What do you pay for? Port speed is typically the most costly parameter to increase, though access rates can jump dramatically if new local loops are involved, such as a move from 56 Kbps to T1. Individual PVC fees are next costly. Once a PVC is established, the additional cost to increase CIR is typically small and can be done in small (4 Kbps) increments.

Monitoring Congestion and Discard Eligible Bits

It's important to know that the carrier's backbone is shared by many users and possibly multiple services. To keep you (and everybody else) from sending more data than the network can hold, frames sent above your contracted rate may be marked as Discard Eligible (DE). DE bits are set by the carrier network, not your equipment. If your equipment receives DE-marked frames, this indicates that data sent at this rate in the future may get dropped. This may be an early indicator of traffic rates that you didn't plan for in the design of your frame relay WAN.

Frame relay equipment notices congestion when it sees frames marked with the Forward Error Correction Notification (FECN) and Backward Error Correction (BECN) bits. These merely indicate an overload within the carrier network, and are only of value in monitoring the carrier's health.

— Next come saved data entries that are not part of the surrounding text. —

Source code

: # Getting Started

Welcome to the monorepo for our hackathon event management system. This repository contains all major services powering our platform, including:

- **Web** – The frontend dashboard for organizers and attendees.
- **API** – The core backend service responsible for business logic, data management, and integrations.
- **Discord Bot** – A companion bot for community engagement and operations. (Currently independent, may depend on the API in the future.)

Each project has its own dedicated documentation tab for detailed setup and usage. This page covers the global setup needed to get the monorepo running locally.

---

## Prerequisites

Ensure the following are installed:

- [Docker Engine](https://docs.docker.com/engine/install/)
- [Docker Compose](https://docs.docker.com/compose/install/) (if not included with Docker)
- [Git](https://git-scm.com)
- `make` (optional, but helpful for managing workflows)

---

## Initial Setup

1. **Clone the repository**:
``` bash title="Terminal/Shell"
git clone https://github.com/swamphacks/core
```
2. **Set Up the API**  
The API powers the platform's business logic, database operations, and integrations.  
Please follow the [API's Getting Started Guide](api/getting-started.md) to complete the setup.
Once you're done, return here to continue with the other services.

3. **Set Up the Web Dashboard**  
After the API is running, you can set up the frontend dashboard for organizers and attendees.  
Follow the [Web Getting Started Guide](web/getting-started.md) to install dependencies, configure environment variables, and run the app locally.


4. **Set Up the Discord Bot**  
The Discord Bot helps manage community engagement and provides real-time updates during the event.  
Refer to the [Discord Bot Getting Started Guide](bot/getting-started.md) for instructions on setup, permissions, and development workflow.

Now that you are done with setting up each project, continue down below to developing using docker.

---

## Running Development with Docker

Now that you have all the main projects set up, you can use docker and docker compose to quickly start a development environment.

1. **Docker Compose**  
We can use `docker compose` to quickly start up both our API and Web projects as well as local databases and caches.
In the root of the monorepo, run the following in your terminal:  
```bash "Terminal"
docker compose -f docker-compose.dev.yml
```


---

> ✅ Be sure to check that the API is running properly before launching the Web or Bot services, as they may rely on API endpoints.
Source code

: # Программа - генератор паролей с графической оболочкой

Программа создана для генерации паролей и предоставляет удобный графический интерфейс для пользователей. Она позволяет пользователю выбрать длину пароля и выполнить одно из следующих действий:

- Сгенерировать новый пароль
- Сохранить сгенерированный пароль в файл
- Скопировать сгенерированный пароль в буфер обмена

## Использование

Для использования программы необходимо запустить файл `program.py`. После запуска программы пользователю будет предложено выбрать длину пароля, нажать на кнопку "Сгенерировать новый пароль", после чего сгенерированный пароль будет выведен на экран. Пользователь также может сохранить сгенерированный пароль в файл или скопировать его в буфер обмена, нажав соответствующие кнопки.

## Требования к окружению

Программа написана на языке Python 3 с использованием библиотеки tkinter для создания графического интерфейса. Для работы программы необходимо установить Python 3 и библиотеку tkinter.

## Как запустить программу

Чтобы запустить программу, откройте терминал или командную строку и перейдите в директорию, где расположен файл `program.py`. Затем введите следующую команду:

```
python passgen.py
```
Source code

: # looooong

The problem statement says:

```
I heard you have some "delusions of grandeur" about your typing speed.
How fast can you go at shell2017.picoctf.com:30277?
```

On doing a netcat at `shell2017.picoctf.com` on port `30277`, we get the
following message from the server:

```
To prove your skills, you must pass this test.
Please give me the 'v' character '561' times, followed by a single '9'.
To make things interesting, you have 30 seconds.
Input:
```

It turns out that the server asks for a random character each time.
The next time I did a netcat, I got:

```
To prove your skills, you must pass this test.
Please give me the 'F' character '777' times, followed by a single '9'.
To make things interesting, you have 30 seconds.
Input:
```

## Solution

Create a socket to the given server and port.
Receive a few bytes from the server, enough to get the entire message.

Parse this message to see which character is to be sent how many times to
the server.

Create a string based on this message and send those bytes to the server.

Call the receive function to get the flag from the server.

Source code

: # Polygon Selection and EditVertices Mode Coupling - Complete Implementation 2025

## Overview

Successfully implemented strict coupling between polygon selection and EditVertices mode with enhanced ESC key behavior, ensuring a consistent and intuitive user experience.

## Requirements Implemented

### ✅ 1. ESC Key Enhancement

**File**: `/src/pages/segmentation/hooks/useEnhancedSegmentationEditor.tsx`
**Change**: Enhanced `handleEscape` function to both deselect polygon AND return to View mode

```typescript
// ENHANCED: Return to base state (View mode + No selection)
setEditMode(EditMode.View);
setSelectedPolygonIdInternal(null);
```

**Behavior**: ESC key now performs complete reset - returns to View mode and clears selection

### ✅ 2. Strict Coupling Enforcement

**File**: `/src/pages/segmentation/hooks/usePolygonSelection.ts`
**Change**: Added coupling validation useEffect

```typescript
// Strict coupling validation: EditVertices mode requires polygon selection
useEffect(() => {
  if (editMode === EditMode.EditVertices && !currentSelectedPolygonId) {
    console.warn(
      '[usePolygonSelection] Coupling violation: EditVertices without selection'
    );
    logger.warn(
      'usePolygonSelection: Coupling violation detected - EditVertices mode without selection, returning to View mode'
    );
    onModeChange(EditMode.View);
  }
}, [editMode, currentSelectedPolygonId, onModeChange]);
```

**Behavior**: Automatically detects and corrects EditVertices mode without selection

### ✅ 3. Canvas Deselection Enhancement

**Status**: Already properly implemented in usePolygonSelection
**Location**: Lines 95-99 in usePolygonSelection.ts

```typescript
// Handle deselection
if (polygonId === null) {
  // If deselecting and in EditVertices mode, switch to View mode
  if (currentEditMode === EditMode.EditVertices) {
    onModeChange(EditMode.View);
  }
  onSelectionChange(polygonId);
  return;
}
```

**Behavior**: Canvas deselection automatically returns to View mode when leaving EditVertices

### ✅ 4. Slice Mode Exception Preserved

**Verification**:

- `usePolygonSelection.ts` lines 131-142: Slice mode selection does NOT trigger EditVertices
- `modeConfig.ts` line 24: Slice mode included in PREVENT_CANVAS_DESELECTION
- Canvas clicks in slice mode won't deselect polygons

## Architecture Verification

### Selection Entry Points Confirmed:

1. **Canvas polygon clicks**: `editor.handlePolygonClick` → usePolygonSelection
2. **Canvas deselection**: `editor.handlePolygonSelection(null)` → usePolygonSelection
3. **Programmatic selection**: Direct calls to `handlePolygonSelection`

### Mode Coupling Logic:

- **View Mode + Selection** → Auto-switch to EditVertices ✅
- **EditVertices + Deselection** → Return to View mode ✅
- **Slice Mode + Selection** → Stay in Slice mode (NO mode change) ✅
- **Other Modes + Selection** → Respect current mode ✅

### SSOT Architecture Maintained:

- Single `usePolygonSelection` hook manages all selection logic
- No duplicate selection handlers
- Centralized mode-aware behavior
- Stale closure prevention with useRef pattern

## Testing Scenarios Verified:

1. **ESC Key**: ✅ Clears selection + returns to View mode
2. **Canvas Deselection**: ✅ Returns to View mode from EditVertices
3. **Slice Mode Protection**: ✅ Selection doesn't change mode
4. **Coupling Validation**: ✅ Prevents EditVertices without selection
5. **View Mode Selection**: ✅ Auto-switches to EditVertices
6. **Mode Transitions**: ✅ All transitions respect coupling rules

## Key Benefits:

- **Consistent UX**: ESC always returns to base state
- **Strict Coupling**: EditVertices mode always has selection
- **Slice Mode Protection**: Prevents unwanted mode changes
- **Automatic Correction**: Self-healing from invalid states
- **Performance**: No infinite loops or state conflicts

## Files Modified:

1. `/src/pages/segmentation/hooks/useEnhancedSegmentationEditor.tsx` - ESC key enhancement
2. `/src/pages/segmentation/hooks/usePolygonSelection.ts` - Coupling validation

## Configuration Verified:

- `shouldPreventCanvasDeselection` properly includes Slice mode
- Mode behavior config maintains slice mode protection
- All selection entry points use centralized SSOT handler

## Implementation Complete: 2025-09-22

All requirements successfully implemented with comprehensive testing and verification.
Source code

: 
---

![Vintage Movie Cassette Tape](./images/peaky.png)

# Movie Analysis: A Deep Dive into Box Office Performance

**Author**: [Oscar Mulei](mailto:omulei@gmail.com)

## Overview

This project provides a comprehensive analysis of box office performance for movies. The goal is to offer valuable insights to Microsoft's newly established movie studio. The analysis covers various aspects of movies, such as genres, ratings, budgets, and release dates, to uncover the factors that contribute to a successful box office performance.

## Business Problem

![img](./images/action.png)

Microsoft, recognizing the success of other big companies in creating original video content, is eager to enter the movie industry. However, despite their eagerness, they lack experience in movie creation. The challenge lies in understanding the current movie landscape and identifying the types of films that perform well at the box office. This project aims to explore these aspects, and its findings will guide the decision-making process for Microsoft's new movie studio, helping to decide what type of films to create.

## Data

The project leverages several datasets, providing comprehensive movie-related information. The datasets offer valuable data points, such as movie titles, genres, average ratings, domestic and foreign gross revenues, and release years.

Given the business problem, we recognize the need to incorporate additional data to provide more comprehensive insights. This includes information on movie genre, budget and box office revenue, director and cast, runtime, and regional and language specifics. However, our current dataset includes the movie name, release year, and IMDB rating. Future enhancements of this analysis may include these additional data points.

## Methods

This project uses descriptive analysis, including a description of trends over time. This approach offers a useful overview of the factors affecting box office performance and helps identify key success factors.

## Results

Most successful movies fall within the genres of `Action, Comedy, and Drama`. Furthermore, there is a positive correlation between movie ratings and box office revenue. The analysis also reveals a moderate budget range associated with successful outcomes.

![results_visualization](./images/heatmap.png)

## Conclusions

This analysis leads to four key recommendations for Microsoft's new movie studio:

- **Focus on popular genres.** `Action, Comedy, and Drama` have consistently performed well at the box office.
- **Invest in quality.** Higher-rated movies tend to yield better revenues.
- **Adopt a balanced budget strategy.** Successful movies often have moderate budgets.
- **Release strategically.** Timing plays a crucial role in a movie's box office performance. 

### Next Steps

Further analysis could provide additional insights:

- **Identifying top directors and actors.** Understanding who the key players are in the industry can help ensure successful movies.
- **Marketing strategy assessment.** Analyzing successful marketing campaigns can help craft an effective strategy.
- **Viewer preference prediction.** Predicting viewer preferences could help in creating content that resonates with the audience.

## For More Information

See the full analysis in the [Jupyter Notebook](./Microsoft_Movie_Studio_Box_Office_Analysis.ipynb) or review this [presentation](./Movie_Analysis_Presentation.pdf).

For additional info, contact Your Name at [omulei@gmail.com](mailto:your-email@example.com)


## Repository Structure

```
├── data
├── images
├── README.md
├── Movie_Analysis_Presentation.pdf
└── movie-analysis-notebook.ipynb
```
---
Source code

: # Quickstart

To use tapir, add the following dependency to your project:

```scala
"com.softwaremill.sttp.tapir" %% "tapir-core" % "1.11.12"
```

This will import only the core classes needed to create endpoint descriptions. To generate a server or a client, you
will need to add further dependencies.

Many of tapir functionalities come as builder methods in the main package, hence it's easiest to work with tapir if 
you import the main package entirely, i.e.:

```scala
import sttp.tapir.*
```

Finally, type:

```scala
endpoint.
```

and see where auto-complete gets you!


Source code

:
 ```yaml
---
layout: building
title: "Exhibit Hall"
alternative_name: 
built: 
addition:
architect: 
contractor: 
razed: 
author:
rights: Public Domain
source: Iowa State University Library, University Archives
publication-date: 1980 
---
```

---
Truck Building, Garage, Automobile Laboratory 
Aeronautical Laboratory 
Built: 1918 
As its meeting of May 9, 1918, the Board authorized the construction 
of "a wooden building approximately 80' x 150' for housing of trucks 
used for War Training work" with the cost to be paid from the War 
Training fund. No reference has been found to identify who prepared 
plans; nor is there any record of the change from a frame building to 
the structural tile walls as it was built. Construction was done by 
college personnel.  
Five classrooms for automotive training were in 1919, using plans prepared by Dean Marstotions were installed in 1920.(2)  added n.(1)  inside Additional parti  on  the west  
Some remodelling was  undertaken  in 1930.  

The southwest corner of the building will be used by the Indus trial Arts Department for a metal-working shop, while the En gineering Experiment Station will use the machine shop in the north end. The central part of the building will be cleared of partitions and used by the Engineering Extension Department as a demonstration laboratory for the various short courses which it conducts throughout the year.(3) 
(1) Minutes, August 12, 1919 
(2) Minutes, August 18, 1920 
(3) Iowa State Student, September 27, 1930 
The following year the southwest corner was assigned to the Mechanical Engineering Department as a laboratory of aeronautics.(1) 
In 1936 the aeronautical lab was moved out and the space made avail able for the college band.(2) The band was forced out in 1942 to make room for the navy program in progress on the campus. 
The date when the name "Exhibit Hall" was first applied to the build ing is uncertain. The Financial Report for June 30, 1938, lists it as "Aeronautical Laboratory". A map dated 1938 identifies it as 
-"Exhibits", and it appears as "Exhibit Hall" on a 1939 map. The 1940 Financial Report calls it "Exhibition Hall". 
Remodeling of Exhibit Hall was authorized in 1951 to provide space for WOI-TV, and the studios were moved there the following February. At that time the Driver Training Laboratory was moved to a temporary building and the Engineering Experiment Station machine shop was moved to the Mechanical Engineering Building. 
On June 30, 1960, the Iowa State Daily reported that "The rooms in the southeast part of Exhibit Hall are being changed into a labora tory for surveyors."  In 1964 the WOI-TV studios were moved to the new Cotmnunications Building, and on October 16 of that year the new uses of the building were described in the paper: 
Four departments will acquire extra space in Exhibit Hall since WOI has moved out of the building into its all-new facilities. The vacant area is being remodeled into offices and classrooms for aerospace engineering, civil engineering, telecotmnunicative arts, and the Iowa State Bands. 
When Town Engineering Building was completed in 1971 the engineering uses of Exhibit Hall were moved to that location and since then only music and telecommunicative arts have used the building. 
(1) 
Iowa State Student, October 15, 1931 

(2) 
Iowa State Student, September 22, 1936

You might expect your equipment to notify end stations to stop sending data to keep additional frames from being discarded or hitting a congested network. In practice, however, this doesn't happen: Most routers, bridges and frame relay access devices (FRADs) do nothing when these bits get set. Instead, they expect higher layer protocols, such as TCP/IP, to know how to react implicitly to the packet loss.

The Broadcast Problem

Broadcasts over PVC-based networks such as frame relay create special problems. If the broadcast must go to multiple remote sites through PVCs assigned to a single access channel, your equipment is forced to pump it out over each DLCI in turn. As noted elsewhere, you'll want to minimize the use of broadcasts whenever you can.